Se ha hablado mucho de lo que Alien 3 podría haber sido de haber culminado alguna de sus innumerables premisas, y de lo que fue después, merced a la posterior versión remontada y ampliada. Se ha hablado mucho de la procesión de decepciones en la que consistieron su caótico desarrollo artístico y su recepción popular a lo largo de los años subsiguientes en una película cuyos participantes recuerdan con frustración en el mejor de los casos, rechazo en el peor. David Fincher reniega de la película. No me importa. Es más, creo que es tan suya como cualquier otra, merced a los toques de humor quemado a la brasa que aparecen de vez en cuando. Pero me parece que se habla poco de lo que creo que realmente es: una despiadada elegía de horror, indiferente a toda lógica o satisfacción — nada está a salvo, nada es sagrado — , cargada hasta los topes de un extraño poder mitológico medievalista, en la que fanáticos criminales olvidados son juzgados ante un dragón entre coros diabólicos dentro de un terrible lugar «en el culo del Espacio, donde Dios ha sido encontrado» y a la vez «tan bueno como cualquier otro para dar tus primeros pasos hacia el Paraíso».
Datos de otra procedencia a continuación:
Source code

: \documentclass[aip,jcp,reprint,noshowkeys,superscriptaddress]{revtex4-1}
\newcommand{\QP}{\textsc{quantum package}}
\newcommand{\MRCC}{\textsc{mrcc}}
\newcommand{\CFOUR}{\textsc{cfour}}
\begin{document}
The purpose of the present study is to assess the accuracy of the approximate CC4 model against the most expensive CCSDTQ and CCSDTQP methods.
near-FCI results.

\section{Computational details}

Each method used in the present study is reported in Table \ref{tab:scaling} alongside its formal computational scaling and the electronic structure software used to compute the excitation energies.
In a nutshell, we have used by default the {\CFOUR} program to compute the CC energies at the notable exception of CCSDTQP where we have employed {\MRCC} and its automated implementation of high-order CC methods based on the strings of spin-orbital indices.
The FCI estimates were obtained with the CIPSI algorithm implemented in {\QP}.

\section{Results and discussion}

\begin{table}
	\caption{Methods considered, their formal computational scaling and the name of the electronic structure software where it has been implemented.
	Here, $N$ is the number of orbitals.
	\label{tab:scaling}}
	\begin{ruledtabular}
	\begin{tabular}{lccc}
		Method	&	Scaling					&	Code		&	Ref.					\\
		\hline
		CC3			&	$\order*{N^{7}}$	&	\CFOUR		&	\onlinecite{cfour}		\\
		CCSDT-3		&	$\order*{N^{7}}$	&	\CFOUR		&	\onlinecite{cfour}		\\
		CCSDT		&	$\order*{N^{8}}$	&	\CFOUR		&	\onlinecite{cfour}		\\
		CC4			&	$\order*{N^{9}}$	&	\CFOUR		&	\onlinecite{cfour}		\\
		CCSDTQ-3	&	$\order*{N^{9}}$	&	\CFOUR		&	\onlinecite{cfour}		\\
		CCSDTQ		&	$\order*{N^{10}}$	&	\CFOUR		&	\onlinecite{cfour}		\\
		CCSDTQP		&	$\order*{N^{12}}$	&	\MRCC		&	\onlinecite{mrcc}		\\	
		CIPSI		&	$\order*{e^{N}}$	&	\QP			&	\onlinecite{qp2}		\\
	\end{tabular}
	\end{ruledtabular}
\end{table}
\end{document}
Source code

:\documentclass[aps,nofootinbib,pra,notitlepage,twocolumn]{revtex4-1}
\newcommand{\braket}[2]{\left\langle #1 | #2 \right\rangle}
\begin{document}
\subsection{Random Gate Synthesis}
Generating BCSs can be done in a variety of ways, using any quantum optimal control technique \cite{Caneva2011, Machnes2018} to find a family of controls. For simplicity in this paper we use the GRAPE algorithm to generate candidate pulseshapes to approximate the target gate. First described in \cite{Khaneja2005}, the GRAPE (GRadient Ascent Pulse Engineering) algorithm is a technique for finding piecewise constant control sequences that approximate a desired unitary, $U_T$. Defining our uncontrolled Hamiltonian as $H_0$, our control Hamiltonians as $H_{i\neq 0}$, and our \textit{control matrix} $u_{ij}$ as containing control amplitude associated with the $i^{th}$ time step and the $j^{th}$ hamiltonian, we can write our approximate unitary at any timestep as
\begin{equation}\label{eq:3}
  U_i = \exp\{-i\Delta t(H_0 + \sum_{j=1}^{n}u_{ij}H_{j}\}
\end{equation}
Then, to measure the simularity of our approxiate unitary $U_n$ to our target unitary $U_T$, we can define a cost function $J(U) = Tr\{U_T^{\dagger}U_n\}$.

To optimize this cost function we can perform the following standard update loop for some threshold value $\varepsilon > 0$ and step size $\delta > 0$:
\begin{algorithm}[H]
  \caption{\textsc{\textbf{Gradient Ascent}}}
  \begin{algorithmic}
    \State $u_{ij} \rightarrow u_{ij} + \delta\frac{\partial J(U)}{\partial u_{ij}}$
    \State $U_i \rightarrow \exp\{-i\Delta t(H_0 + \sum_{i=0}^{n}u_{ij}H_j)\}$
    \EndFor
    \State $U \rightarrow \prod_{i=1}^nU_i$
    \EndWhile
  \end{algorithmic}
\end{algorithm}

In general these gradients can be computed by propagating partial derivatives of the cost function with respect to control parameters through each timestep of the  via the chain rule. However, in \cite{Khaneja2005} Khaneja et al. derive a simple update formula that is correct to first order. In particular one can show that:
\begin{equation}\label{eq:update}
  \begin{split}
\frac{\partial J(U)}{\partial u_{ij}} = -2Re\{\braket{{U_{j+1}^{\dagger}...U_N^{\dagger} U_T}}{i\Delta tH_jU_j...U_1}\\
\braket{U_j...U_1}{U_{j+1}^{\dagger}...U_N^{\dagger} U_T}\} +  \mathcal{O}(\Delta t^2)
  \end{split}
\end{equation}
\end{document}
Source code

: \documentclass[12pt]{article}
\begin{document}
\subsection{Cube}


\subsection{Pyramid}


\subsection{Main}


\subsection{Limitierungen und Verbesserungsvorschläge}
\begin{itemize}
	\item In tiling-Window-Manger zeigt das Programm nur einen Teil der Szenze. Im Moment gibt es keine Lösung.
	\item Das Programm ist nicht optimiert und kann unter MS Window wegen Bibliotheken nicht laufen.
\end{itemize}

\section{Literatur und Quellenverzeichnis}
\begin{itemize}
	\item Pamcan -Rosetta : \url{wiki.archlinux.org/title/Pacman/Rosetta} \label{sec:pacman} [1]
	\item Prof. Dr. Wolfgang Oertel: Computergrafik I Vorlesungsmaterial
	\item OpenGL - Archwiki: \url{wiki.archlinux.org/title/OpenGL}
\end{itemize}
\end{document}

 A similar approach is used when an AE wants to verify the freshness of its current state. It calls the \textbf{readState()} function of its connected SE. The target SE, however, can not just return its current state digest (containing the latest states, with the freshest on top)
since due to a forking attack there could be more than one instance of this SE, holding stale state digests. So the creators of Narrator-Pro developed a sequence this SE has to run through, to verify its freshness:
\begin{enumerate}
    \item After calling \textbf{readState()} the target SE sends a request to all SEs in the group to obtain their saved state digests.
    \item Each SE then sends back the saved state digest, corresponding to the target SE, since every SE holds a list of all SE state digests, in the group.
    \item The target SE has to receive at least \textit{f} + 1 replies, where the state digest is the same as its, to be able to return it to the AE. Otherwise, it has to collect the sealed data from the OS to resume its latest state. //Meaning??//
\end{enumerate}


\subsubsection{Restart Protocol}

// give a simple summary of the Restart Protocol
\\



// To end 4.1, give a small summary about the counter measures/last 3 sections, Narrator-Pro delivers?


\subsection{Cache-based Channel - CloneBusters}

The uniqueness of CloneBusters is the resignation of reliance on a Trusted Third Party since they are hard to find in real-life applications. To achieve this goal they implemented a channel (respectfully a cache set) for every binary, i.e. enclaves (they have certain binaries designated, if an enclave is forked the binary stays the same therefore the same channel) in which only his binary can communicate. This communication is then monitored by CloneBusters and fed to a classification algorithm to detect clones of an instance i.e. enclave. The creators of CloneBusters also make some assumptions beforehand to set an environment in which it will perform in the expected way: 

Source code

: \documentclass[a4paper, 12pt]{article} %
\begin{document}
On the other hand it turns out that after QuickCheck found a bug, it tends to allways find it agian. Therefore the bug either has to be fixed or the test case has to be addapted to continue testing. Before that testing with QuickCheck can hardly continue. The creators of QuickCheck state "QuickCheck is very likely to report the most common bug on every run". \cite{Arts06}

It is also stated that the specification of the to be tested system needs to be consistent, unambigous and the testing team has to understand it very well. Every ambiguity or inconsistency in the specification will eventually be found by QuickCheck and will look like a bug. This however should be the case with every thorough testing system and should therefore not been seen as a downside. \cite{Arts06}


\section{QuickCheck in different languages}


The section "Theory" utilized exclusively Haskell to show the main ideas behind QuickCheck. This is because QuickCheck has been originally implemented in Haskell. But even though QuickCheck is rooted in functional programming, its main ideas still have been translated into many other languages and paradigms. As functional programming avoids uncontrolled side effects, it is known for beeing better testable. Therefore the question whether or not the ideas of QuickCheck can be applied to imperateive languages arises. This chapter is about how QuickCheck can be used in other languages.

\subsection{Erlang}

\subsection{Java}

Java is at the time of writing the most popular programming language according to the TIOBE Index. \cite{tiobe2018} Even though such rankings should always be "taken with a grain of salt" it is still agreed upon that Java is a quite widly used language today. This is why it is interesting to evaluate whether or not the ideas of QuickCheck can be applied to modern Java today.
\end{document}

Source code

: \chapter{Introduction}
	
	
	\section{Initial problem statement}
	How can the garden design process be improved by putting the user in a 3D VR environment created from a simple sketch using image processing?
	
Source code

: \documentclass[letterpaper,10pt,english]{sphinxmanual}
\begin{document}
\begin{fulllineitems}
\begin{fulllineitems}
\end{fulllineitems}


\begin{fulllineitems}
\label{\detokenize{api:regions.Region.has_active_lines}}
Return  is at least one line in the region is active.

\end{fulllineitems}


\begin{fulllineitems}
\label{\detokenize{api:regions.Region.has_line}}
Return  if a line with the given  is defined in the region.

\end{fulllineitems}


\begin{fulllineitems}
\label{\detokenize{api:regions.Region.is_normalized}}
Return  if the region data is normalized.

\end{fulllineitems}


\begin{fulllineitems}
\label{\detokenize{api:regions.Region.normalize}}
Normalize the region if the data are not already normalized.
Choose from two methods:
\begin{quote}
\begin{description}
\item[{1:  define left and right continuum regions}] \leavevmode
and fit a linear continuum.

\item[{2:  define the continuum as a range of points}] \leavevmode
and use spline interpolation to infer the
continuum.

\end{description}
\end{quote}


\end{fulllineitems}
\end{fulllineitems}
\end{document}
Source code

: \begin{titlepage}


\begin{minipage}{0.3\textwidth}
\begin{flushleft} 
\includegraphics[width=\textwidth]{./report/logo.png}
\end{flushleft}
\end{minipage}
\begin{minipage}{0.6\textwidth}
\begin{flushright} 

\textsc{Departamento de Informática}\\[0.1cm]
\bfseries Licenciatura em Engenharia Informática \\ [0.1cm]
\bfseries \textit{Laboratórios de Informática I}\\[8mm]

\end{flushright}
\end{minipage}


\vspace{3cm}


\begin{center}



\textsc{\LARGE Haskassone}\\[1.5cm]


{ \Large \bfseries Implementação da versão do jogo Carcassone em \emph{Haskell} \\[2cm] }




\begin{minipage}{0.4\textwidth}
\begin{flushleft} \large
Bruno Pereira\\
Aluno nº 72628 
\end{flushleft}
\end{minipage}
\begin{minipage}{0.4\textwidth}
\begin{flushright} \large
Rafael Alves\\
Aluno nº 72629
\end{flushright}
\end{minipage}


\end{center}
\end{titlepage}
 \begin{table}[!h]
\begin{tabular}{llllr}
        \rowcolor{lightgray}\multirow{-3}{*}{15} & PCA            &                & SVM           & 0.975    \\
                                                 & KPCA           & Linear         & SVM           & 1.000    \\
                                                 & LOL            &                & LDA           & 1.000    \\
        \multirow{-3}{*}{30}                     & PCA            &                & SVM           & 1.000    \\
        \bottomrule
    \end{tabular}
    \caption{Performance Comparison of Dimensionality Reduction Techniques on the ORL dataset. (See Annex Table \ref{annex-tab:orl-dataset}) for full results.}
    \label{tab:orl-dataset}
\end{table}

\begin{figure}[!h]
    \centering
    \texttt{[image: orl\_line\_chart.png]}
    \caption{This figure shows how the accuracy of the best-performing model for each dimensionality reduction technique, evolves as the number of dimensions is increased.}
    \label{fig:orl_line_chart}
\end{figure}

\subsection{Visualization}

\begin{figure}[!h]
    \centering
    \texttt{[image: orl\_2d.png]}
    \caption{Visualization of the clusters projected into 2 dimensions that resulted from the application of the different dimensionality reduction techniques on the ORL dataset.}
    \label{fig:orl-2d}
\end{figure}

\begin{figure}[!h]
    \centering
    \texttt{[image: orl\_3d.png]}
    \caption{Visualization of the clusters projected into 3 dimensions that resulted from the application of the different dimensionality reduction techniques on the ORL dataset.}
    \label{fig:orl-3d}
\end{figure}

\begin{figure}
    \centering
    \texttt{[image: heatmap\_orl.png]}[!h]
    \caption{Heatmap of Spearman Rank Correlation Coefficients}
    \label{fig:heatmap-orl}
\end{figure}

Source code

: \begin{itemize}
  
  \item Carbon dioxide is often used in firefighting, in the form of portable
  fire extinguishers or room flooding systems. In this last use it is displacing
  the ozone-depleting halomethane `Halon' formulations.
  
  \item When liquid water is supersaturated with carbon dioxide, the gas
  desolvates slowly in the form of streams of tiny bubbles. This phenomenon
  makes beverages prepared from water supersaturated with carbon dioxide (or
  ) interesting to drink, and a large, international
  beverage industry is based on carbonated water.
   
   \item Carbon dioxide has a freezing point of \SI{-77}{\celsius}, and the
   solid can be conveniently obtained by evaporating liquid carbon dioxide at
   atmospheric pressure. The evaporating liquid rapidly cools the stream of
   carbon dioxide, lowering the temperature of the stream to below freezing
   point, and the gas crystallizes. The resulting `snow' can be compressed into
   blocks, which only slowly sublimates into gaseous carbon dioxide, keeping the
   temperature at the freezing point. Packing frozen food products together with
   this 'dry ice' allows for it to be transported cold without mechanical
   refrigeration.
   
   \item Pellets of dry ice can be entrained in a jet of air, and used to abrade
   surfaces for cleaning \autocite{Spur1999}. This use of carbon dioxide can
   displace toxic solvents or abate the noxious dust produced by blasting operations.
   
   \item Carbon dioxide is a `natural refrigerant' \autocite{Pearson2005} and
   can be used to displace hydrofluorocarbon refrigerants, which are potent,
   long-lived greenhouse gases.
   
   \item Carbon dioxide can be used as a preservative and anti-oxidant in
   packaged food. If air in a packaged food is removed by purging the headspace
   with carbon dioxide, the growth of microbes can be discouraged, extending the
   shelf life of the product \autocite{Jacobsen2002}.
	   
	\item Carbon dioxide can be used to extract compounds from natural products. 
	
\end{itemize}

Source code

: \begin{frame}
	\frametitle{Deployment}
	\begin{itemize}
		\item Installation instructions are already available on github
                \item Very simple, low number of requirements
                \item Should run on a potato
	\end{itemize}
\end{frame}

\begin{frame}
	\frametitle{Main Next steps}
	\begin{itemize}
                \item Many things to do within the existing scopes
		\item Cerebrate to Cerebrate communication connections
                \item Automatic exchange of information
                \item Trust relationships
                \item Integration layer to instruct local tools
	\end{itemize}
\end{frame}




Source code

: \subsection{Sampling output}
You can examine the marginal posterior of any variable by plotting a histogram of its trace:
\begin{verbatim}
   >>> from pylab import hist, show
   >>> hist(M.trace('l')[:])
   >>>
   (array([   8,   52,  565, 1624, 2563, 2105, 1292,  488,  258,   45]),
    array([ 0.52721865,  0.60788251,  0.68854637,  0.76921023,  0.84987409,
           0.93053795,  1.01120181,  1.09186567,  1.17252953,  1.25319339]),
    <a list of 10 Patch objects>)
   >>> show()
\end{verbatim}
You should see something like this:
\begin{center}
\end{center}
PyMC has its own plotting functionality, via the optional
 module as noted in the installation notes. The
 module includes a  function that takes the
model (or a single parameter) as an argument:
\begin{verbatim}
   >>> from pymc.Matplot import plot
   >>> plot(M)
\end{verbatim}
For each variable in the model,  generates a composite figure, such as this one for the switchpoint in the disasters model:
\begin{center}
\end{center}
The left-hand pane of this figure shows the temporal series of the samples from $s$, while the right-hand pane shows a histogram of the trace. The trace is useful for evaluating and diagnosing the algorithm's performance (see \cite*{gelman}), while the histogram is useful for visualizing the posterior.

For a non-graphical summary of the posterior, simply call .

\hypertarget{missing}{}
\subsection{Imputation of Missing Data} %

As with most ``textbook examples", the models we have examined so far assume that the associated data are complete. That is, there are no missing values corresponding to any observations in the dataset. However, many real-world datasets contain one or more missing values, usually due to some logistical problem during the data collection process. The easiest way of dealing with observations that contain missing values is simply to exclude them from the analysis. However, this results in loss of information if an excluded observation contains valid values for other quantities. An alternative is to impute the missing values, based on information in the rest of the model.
Todos van a morir en Fiorina 161. Si no les mata el dragón, lo hará la Compañía que lo desea. Y morirán horriblemente — devorados vivos, gritando durante minutos enteros, escuchando el crujir de sus propios huesos y el ruido húmedo de sus vísceras arrancadas; Alien 3 se toma su tiempo en sus crueldades– sin consideración de su estatus de supervivientes en la película anterior o de su potencial carácter heroico en ésta. Pero nunca pensé en ella como una película nihilista. Todo lo contrario. Es una excepcionalidad del género: un film de horror humanista que habla de una promesa religiosa de salvación. Después de que la hija adoptada de nuestra protagonista muera ahogada, después de que sus restos hayan sido desecrados en una indigna autopsia, es despedida «con el corazón alegre porque cada semilla encierra la promesa de una nueva vida». Es un momento tan genuino y esperanzador como irónico y catastrófico, considerando el montaje paralelo que lo enlaza con el nacimiento del dragón. Un funeral y un bautizo. Ellen Ripley va a morir. Pero morirá como Dios manda, con todos sus asuntos en orden y con el dragón derrotado a base de sacrificio tras sacrificio tras sacrificio, en éxtasis celebratorio tras padecer la peor de las desventuras: una en la que no hay esperanza en la Tierra.
Salí horripilado del cine y la sensación me duró varios días. Cómo había podido hacerme esto. Tardé bastante tiempo en entender su simbolismo pero hasta entonces — a un nivel puramente de aficionado — lo pasé realmente mal. No solo mató a mi heroína. La torturó. La obligó a lanzarse a un mar de llamas, herida de muerte por su peor enemigo, devorada por dentro, y me dijo que ese era el menor de todos los males. Alien 3 fue olvidada, apartada, negada, enterrada. No veo muchas posibilidades de una reivindicación futura a gran escala mediante un glorioso ejercicio de rescate comunitario. Lo dudo, la verdad. Las películas más proclives a ello son las que se consideran como puntuales errores maravillosos, locas obras de pioneros. No la tercera entrega de una franquicia, y menos una con un concepto tan particular y hostil de «maravillarse». En cualquier caso, no está en mis manos. Y a Alien 3 el reconocimiento no le importa. Ni lo más mínimo.